Wednesday, December 24, 2008

Merry Christmas!

Captain Edward Latimer Beach, U.S. Navy (Ret.), was: President Eisenhower’s Naval Aide; Commanding Officer of the first submarine to circumnavigate the globe, while submerged traveling over thirty thousand miles in 61 days: a World War II hero who earned the Navy Cross; and the best-selling author of Run Silent, Run Deep. During World War II, submarines in which Captain Beach was serving damaged or sank 45 enemy ships. The war’s conclusion found him in command of the USS PIPER, underway in the East China Sea. There, just as they were entering Japanese waters, he received this message from his wife: Daughter was born August 10th X Both well X Congratulations.
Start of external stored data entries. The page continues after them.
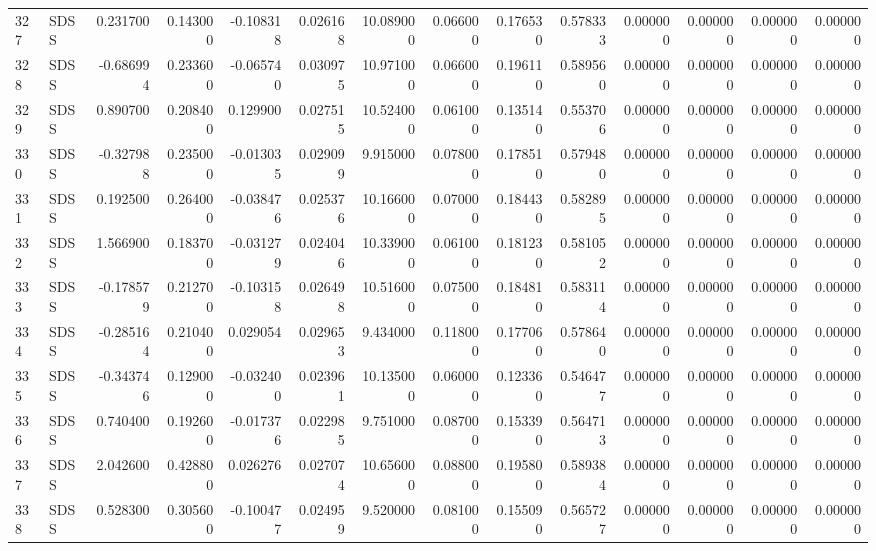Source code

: \begin{tabular}{llrrrrrrrrrrrr}
327 &   SDSS &  0.231700 &      0.143000 & -0.108318 &    0.026168 &  10.089000 &      0.066000 &   0.176530 &  0.578333 &  0.000000 &   0.000000 &     0.000000 &     0.000000 \\
328 &   SDSS & -0.686994 &      0.233600 & -0.065740 &    0.030975 &  10.971000 &      0.066000 &   0.196110 &  0.589560 &  0.000000 &   0.000000 &     0.000000 &     0.000000 \\
329 &   SDSS &  0.890700 &      0.208400 &  0.129900 &    0.027515 &  10.524000 &      0.061000 &   0.135140 &  0.553706 &  0.000000 &   0.000000 &     0.000000 &     0.000000 \\
330 &   SDSS & -0.327988 &      0.235000 & -0.013035 &    0.029099 &   9.915000 &      0.078000 &   0.178510 &  0.579480 &  0.000000 &   0.000000 &     0.000000 &     0.000000 \\
331 &   SDSS &  0.192500 &      0.264000 & -0.038476 &    0.025376 &  10.166000 &      0.070000 &   0.184430 &  0.582895 &  0.000000 &   0.000000 &     0.000000 &     0.000000 \\
332 &   SDSS &  1.566900 &      0.183700 & -0.031279 &    0.024046 &  10.339000 &      0.061000 &   0.181230 &  0.581052 &  0.000000 &   0.000000 &     0.000000 &     0.000000 \\
333 &   SDSS & -0.178579 &      0.212700 & -0.103158 &    0.026498 &  10.516000 &      0.075000 &   0.184810 &  0.583114 &  0.000000 &   0.000000 &     0.000000 &     0.000000 \\
334 &   SDSS & -0.285164 &      0.210400 &  0.029054 &    0.029653 &   9.434000 &      0.118000 &   0.177060 &  0.578640 &  0.000000 &   0.000000 &     0.000000 &     0.000000 \\
335 &   SDSS & -0.343746 &      0.129000 & -0.032400 &    0.023961 &  10.135000 &      0.060000 &   0.123360 &  0.546477 &  0.000000 &   0.000000 &     0.000000 &     0.000000 \\
336 &   SDSS &  0.740400 &      0.192600 & -0.017376 &    0.022985 &   9.751000 &      0.087000 &   0.153390 &  0.564713 &  0.000000 &   0.000000 &     0.000000 &     0.000000 \\
337 &   SDSS &  2.042600 &      0.428800 &  0.026276 &    0.027074 &  10.656000 &      0.088000 &   0.195800 &  0.589384 &  0.000000 &   0.000000 &     0.000000 &     0.000000 \\
338 &   SDSS &  0.528300 &      0.305600 & -0.100477 &    0.024959 &   9.520000 &      0.081000 &   0.155090 &  0.565727 &  0.000000 &   0.000000 &     0.000000 &     0.000000 \\

\end{tabular}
In his words, “The war had come to an end, and life, for some of us, was beginning.”

I am always bemused when people invariably comment about a newborn child, Isn’t he beautiful? or Isn’t she cute? One does not have to see very many newborns to realize that those comments do not connote physical attractiveness. Instead, I have come to think that people intend their comments to convey a sense of the wonder they feel in the presence of a new life. That something so fragile and helpless as a newborn has the potential to grow into an adult, perhaps to become a great artist, powerful leader, wealthy tycoon, or spiritual guru, is truly wondrous.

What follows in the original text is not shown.